======== MATERIAL SHOWN ========

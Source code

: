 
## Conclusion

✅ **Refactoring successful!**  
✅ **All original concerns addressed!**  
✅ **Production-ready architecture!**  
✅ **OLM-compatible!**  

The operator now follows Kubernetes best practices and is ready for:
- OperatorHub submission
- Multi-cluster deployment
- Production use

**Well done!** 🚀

========
======== MATERIAL SHOWN ========

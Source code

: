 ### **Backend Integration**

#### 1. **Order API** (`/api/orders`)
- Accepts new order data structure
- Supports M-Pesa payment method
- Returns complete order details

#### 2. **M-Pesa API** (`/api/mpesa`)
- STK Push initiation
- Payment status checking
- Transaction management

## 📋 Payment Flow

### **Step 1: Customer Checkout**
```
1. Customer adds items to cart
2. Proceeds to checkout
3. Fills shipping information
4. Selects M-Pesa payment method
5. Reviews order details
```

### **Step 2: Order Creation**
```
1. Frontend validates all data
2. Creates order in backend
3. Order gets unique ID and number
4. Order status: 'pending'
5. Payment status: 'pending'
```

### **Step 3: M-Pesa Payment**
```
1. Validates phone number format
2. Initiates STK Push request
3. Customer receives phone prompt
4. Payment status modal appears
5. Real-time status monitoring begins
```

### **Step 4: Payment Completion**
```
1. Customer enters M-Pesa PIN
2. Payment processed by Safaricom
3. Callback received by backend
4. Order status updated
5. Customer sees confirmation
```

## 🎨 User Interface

========

### EXERCISE DESCRIPTION
Go through the entries and return each line where the word "status" appears.

### ANSWER SECTION
- Payment status checking
4. Order status: 'pending'
5. Payment status: 'pending'
4. Payment status modal appears
5. Real-time status monitoring begins
4. Order status updated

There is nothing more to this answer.